Given the interest in this topic, here are two articles by the same author on small generators.

Compact Generators
Packable power

Ruide


----------



## mailfire99

Good read, thanks


----------



## grace

Wow! That's pretty much money for a RV generator. I didn't know what the prices were for the generators. Something that has more power and less noise might be expensive. I guess it's also heavy. The most important thing is noise and power. I would use two people for it. I have helped haul heavy things before too.:10220:


----------



## kiteri

Oh yeah... one more generator question for you all... What do you think of the trifuel models that run on LP, Natural gass, and Gasoline????

I mean, I am thinking of it in terms of being able to use it on the natural gas at home, and then run a tan of gasoline through it at the campsite, or hook it up the the LP if it ran outta gas.


----------



## mikey

I have not heard anything good or bad about the tri-fuel generators. Maybe Ruide will have some insight on these.


----------



## outbackshack

When I bought my EU3000, the salesman said that he knew a couple of people that bought the 2000 & ran their a/c and claimed that they said they had no problems. He said that he feels at start up, the a/c draws so much power that it would not only shorten the life of their a/c unit, but also the generator.

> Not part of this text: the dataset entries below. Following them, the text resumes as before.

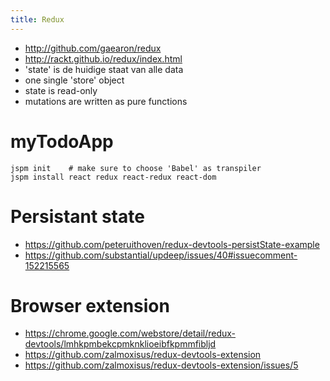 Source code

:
 ```yaml
---
title: Redux
---
```

* http://github.com/gaearon/redux
* http://rackt.github.io/redux/index.html
* 'state' is de huidige staat van alle data
* one single 'store' object
* state is read-only
* mutations are written as pure functions


# myTodoApp
```
jspm init    # make sure to choose 'Babel' as transpiler
jspm install react redux react-redux react-dom
```

# Persistant state
* https://github.com/peteruithoven/redux-devtools-persistState-example
* https://github.com/substantial/updeep/issues/40#issuecomment-152215565

# Browser extension
* https://chrome.google.com/webstore/detail/redux-devtools/lmhkpmbekcpmknklioeibfkpmmfibljd
* https://github.com/zalmoxisus/redux-devtools-extension
* https://github.com/zalmoxisus/redux-devtools-extension/issues/5
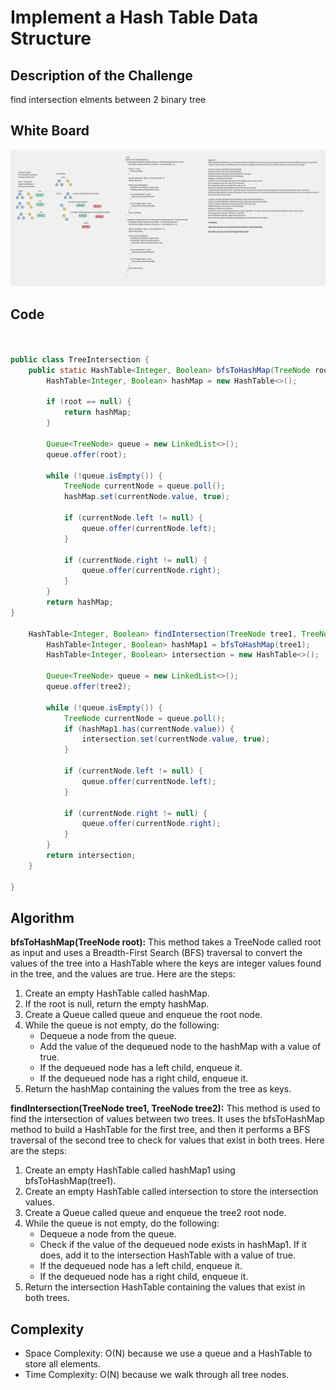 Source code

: # Implement a Hash Table Data Structure

## Description of the Challenge

find intersection elments between 2 binary tree 

## White Board

![Alt Text](./Whiteboard%2017.png)

## Code 

``` java


public class TreeIntersection {
    public static HashTable<Integer, Boolean> bfsToHashMap(TreeNode root) {
        HashTable<Integer, Boolean> hashMap = new HashTable<>();

        if (root == null) {
            return hashMap;
        }

        Queue<TreeNode> queue = new LinkedList<>();
        queue.offer(root);

        while (!queue.isEmpty()) {
            TreeNode currentNode = queue.poll();
            hashMap.set(currentNode.value, true);

            if (currentNode.left != null) {
                queue.offer(currentNode.left);
            }

            if (currentNode.right != null) {
                queue.offer(currentNode.right);
            }
        }
        return hashMap;
}

    HashTable<Integer, Boolean> findIntersection(TreeNode tree1, TreeNode tree2) {
        HashTable<Integer, Boolean> hashMap1 = bfsToHashMap(tree1);
        HashTable<Integer, Boolean> intersection = new HashTable<>();

        Queue<TreeNode> queue = new LinkedList<>();
        queue.offer(tree2);

        while (!queue.isEmpty()) {
            TreeNode currentNode = queue.poll();
            if (hashMap1.has(currentNode.value)) {
                intersection.set(currentNode.value, true);
            }

            if (currentNode.left != null) {
                queue.offer(currentNode.left);
            }

            if (currentNode.right != null) {
                queue.offer(currentNode.right);
            }
        }
        return intersection;
    }

}
```
## Algorithm

**bfsToHashMap(TreeNode root):** This method takes a TreeNode called root as input and uses a Breadth-First Search (BFS) traversal to convert the values of the tree into a HashTable where the keys are integer values found in the tree, and the values are true. Here are the steps:

1. Create an empty HashTable called hashMap.
2. If the root is null, return the empty hashMap.
3. Create a Queue called queue and enqueue the root node.
4. While the queue is not empty, do the following:
   - Dequeue a node from the queue.
   - Add the value of the dequeued node to the hashMap with a value of true.
   - If the dequeued node has a left child, enqueue it.
   - If the dequeued node has a right child, enqueue it.
5. Return the hashMap containing the values from the tree as keys.

**findIntersection(TreeNode tree1, TreeNode tree2):** This method is used to find the intersection of values between two trees. It uses the bfsToHashMap method to build a HashTable for the first tree, and then it performs a BFS traversal of the second tree to check for values that exist in both trees. Here are the steps:

1. Create an empty HashTable called hashMap1 using bfsToHashMap(tree1).
2. Create an empty HashTable called intersection to store the intersection values.
3. Create a Queue called queue and enqueue the tree2 root node.
4. While the queue is not empty, do the following:
   - Dequeue a node from the queue.
   - Check if the value of the dequeued node exists in hashMap1. If it does, add it to the intersection HashTable with a value of true.
   - If the dequeued node has a left child, enqueue it.
   - If the dequeued node has a right child, enqueue it.
5. Return the intersection HashTable containing the values that exist in both trees.

## Complexity

- Space Complexity: O(N) because we use a queue and a HashTable to store all elements.
- Time Complexity: O(N) because we walk through all tree nodes.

As far as noise, with my generator running on the opposite side of my travel trailer, I can barely hear it.


----------



## haroldj

Sounds like the Honda Eu3000 is the way to go. I have read a lot of good things about them, and this helps confirm that. Thanks


----------



## heruide

mikey said:


> I have not heard anything good or bad about the tri-fuel generators. Maybe Ruide will have some insight on these.


 
What I've read about are kits that allow you to convert a gas generator to run with propane and natural gas. While I'm always one that wants to be prepared for any situation, I will admit that I've opted to carry two 6 - gallon Gerry cans of gas with me (which I can also use in my TV). My other issue is that my generator is permanently mounted on the deck of my trailer so I would only need the propane option. However, I figured if I can't purchase gas I'm in deep trouble and I'd want to keep the propane for heat and cooking versus lights and cooling. It may be that I'm not that much of a survivalist.

Ruide.


----------



## bill0830

Most of the camp grounds we go to does not allow generators. If I had one, I'm not sure when I would ever use it, unless I went to a primitive camping area.


----------



## mailfire99

Yeah, I wonder that same thing, how much would I use it. Great for a power outage backup, but also expensive. If you dont do a lot of primitive camping, it may not be worth the price.


----------



## roadhouse

mailfire99 said:


> Yeah, I wonder that same thing, how much would I use it. Great for a power outage backup, but also expensive. If you dont do a lot of primitive camping, it may not be worth the price.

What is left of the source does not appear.